Siempre he sospechado
que la desaparición de los estudios clásicos en nuestro país,
latín y griego sobre todo, está directamente relacionada con ese
afán porque se acepten una serie de realidades, como si fueran una
creación reciente, ignorando su historia y evolución. Y hay
palabras que deberíamos revisar continuamente para no aceptar las
cosas que designan como buenas e inmutables. Nada hay más perverso,
para ello, que ignorar algunas etimologías, o descontextualizarlas,
sacarlas del momento en el que esos vocablos fueron creados y
lanzados al ágora.
Hoy
en día, tal vez por eso de la filosofía no escrita, o
las ideas recibidas, que viene a ser lo mismo, casi todo el mundo da
por bueno que la mejor forma de gobierno es la democracia.

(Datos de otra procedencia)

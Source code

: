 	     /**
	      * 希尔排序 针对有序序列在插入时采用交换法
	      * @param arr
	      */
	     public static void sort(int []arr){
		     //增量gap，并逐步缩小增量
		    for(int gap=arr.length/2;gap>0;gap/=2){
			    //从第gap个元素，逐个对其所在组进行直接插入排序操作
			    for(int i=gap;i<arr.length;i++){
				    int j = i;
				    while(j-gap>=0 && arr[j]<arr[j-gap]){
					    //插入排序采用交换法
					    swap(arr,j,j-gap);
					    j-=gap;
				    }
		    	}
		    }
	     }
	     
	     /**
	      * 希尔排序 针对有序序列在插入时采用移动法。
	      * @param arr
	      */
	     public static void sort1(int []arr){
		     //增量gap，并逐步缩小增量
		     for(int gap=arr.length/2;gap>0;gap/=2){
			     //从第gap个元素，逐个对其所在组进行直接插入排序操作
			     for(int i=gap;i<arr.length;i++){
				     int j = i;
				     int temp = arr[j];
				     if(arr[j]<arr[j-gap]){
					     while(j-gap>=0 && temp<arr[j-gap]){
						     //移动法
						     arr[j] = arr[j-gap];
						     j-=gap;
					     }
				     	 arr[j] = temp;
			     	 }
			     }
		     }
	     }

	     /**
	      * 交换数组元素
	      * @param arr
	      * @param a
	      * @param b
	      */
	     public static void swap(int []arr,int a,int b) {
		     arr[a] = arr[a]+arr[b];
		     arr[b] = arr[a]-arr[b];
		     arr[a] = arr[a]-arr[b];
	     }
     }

La palabra
deriva del griego, demos,
pueblo, y cracia,
poder. El poder del pueblo. ¿Y a quién no se le hace la boca agua
pensando que es un ciudadano normal y corriente, pero que tiene
poder? Ahora bien, si la palabra es griega, ¿qué significaba pueblo
cuando la palabra democracia
fue puesta en circulación?
¿Votaba en Atenas todo el mundo? ¿Y qué opinaban al respecto las
gentes de aquellos lejanos siglos? Sobre esta cuestión ya casi nadie
cita a Sócrates: sabido es que este no era partidario de la tal
forma de gobierno, pues no estaba dispuesto a que su voto tuviera el
mismo valor que el de un zapatero o un alfarero.
Siguiendo
con la democracia, conocida es la anécdota del juicio de Aristides.

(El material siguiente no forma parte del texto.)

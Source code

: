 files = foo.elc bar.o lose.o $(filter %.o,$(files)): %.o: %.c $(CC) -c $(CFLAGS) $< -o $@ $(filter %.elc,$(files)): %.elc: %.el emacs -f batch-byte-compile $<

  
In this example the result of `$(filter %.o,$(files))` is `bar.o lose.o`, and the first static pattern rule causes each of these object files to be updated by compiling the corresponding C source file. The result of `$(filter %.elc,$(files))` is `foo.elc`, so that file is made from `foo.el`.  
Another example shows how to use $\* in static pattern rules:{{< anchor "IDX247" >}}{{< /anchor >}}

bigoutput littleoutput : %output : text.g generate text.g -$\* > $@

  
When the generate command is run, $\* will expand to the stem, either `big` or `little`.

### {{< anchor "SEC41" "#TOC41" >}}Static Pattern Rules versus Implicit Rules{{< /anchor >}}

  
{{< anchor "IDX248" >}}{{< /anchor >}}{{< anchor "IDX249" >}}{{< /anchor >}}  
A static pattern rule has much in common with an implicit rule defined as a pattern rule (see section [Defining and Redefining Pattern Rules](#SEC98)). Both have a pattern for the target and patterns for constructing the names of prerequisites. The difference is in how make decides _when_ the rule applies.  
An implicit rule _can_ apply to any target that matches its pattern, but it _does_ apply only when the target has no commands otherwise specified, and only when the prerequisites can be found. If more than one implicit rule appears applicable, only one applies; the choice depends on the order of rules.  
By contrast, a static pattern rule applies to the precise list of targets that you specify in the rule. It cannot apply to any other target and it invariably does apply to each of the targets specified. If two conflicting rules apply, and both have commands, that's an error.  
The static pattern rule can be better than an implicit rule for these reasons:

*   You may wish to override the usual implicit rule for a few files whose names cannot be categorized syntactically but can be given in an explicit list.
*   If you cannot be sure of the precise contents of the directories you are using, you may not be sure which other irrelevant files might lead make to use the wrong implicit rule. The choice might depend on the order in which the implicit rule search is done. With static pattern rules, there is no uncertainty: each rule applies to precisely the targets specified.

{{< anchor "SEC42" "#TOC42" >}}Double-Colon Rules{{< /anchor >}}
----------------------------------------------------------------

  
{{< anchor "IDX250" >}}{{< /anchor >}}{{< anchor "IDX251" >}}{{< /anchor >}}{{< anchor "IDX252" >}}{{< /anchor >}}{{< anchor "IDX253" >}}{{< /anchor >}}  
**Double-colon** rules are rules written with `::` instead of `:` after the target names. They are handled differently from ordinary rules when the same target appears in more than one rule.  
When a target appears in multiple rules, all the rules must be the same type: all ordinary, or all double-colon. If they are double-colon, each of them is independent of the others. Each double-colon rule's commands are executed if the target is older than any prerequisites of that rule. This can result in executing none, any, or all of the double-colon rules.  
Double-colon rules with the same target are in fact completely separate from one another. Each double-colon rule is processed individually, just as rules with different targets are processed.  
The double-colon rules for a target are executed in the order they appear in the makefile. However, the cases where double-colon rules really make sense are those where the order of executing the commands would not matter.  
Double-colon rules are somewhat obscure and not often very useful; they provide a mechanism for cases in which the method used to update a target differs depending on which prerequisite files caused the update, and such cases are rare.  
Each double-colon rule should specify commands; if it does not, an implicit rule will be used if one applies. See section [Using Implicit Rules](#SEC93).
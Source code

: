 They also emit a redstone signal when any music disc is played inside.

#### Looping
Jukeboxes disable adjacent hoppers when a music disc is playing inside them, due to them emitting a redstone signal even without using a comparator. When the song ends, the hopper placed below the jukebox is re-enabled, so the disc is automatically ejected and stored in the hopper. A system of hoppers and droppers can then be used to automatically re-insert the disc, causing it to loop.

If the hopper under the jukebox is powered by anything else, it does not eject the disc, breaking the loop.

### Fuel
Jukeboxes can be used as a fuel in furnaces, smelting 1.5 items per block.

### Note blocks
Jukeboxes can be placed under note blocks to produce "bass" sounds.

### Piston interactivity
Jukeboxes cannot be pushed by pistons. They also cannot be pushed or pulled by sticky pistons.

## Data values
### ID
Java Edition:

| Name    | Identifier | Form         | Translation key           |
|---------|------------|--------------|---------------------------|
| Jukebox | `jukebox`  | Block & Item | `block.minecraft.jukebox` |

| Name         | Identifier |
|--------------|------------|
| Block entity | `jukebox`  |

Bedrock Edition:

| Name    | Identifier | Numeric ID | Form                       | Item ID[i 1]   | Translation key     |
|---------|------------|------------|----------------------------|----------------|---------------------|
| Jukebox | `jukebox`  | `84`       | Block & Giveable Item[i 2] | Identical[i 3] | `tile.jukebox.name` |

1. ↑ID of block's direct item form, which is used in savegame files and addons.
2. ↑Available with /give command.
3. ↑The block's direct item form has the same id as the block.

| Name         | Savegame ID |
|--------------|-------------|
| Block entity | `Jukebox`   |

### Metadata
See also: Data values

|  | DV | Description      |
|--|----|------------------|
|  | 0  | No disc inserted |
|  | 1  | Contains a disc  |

La cuenta Plutarco en su Moralia: llegado
el momento de la votación, tras las acusaciones y las alegaciones,
un analfabeto le alargó el óstrakon, pieza
de barro en la que se escribía el nombre de quien debía ser
condenado al ostracismo, al mismísimo Aristides para que este
escribiera su propio nombre. El analfabeto no lo conocía de nada. Y
aquel quiso saber porqué lo condenaba. La respuesta fue genial: el
analfabeto estaba harto de que a Aristides lo llamaran El
justo. Eso, para él, puesto que
le molestaba, era motivo más que suficiente para que lo condenaran.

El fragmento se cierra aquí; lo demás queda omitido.